### [The task]
Where does the word "felt" occur in the data below? Copy each line that holds it.
---+---
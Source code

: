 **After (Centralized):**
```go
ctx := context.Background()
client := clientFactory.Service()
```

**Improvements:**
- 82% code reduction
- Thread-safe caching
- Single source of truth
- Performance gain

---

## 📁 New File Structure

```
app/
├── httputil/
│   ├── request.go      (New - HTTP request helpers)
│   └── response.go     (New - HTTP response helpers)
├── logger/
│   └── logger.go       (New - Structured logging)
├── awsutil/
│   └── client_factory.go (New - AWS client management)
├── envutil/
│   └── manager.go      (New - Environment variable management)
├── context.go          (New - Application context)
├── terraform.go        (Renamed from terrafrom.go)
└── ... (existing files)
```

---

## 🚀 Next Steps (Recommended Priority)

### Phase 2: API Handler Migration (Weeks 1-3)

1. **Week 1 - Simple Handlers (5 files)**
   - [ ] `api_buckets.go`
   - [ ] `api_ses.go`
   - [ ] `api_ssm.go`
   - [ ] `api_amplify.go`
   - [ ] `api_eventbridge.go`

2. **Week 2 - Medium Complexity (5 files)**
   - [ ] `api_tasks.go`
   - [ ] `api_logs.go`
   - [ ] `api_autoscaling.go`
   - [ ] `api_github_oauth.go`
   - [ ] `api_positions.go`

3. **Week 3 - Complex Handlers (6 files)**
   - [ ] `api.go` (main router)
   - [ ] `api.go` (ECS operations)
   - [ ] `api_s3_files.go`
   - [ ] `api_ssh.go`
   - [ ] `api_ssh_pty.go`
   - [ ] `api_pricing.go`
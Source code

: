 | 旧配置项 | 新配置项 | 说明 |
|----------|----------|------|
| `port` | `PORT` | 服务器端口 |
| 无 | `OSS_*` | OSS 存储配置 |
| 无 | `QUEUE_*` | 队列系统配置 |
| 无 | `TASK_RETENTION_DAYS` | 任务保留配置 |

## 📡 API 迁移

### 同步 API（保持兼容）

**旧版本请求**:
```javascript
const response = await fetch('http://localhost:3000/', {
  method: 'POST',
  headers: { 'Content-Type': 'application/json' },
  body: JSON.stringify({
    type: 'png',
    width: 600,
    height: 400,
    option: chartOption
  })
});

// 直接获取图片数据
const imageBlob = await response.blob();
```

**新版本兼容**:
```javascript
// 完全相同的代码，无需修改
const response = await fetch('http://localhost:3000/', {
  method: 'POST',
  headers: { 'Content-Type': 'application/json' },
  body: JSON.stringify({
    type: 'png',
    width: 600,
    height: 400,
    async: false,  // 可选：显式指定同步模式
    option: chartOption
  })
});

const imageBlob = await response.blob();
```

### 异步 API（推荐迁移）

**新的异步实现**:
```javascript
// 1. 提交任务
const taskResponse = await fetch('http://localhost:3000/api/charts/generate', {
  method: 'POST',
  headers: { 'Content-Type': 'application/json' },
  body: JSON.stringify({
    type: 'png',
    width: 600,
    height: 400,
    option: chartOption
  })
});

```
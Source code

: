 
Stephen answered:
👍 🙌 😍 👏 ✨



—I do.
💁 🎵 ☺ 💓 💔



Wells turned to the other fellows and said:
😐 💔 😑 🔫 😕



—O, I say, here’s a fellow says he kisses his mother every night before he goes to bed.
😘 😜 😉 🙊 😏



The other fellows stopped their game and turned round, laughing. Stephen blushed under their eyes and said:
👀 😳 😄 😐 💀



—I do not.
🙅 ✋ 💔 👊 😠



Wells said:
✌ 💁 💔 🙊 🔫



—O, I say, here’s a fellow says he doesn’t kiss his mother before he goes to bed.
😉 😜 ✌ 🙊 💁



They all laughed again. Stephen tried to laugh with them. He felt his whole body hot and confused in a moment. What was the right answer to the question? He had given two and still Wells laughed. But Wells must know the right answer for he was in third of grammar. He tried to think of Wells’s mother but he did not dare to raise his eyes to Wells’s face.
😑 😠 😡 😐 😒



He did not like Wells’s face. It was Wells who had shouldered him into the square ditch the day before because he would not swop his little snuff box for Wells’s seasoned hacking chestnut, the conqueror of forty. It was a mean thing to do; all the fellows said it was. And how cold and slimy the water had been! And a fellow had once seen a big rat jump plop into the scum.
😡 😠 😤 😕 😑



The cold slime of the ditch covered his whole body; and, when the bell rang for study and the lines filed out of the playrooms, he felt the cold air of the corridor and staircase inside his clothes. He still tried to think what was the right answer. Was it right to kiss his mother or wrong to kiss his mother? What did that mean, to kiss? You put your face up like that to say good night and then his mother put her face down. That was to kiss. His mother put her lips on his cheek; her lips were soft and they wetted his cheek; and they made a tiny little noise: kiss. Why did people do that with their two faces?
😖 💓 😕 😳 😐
---+---
### [Answer for the task]
They all laughed again. Stephen tried to laugh with them. He felt his whole body hot and confused in a moment. What was the right answer to the question? He had given two and still Wells laughed. But Wells must know the right answer for he was in third of grammar. He tried to think of Wells’s mother but he did not dare to raise his eyes to Wells’s face.
The cold slime of the ditch covered his whole body; and, when the bell rang for study and the lines filed out of the playrooms, he felt the cold air of the corridor and staircase inside his clothes. He still tried to think what was the right answer. Was it right to kiss his mother or wrong to kiss his mother? What did that mean, to kiss? You put your face up like that to say good night and then his mother put her face down. That was to kiss. His mother put her lips on his cheek; her lips were soft and they wetted his cheek; and they made a tiny little noise: kiss. Why did people do that with their two faces?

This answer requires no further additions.